My friends who are theologically cautious will naturally point to the danger here. All of this is dependent on your ability to discern chicken from bone–and they’re right. In order to do this correctly, you have to have two things going for you already: You are committed to the Bible as the supreme source of revelation above any teacher or truth and you are regularly exposing yourself to the words contained within it.  If you aren’t doing either of these, you will choke on a bone eventually.  It’s also incredibly helpful for believers to study the Bible together because so much error happens in isolation. For the believer who is taking these ideas seriously, very little damage will occur.
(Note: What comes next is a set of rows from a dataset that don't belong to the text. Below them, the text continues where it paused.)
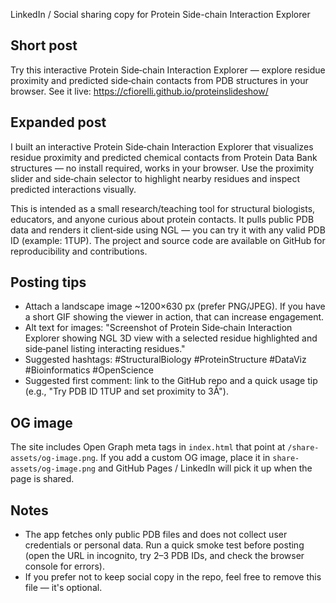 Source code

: LinkedIn / Social sharing copy for Protein Side-chain Interaction Explorer

Short post
-----------
Try this interactive Protein Side‑chain Interaction Explorer — explore residue proximity and predicted side‑chain contacts from PDB structures in your browser. See it live: https://cfiorelli.github.io/proteinslideshow/

Expanded post
-------------
I built an interactive Protein Side‑chain Interaction Explorer that visualizes residue proximity and predicted chemical contacts from Protein Data Bank structures — no install required, works in your browser. Use the proximity slider and side‑chain selector to highlight nearby residues and inspect predicted interactions visually.

This is intended as a small research/teaching tool for structural biologists, educators, and anyone curious about protein contacts. It pulls public PDB data and renders it client‑side using NGL — you can try it with any valid PDB ID (example: 1TUP). The project and source code are available on GitHub for reproducibility and contributions.

Posting tips
-------------
- Attach a landscape image ~1200×630 px (prefer PNG/JPEG). If you have a short GIF showing the viewer in action, that can increase engagement.
- Alt text for images: "Screenshot of Protein Side‑chain Interaction Explorer showing NGL 3D view with a selected residue highlighted and side‑panel listing interacting residues."
- Suggested hashtags: #StructuralBiology #ProteinStructure #DataViz #Bioinformatics #OpenScience
- Suggested first comment: link to the GitHub repo and a quick usage tip (e.g., "Try PDB ID 1TUP and set proximity to 3Å").

OG image
--------
The site includes Open Graph meta tags in `index.html` that point at `/share-assets/og-image.png`. If you add a custom OG image, place it in `share-assets/og-image.png` and GitHub Pages / LinkedIn will pick it up when the page is shared.

Notes
-----
- The app fetches only public PDB files and does not collect user credentials or personal data. Run a quick smoke test before posting (open the URL in incognito, try 2–3 PDB IDs, and check the browser console for errors).
- If you prefer not to keep social copy in the repo, feel free to remove this file — it's optional.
Many times leaders who are theologically cautious will tell you what teachers or truths to avoid, which I understand. Frankly I have little interest in reading anything by Rob Bell, nor would I encourage anyone who is a believer to deeply read what he’s written. The problem with this type of philosophy is that it starts to spill over into things not written by our tribe…whatever tribe it is you belong to: evangelical mega-churches, Reformed Baptists, Charismatic firebrands, or house church writers.  I’ve learned from brothers and sisters in all of these groups and grown tremendously from it, all while spitting out a bone here and there.

My response to my theologically cautious friends is this: We need to grow in our discernment.  For too long, we’ve created a culture where we’ve been told what is good and bad and blindly followed along because someone said so. This kind of mentality has lead to us falling into deception whenever our trusted teachers turn to heresy.  Hebrews tells us the mature have become mature because they have practiced discerning between good and evil (Hebrews 5:14). We shouldn’t make a practice of reading heresy and trying to find God in it, but we’ve made a mistake in only trying to read truth from our theological tribe and it’s caused us to be weak and immature.

So don’t go dumpster diving, looking for nuggets in every heretic’s writings, but get broad perspective on what the Bible teaches. Compare it to what the Bible actually says. If a truth you hear or read contradicts a clear teaching of Scripture, ignore it. Don’t put into practice things that aren’t patterned after the Lord Himself.  Let these things be your guide.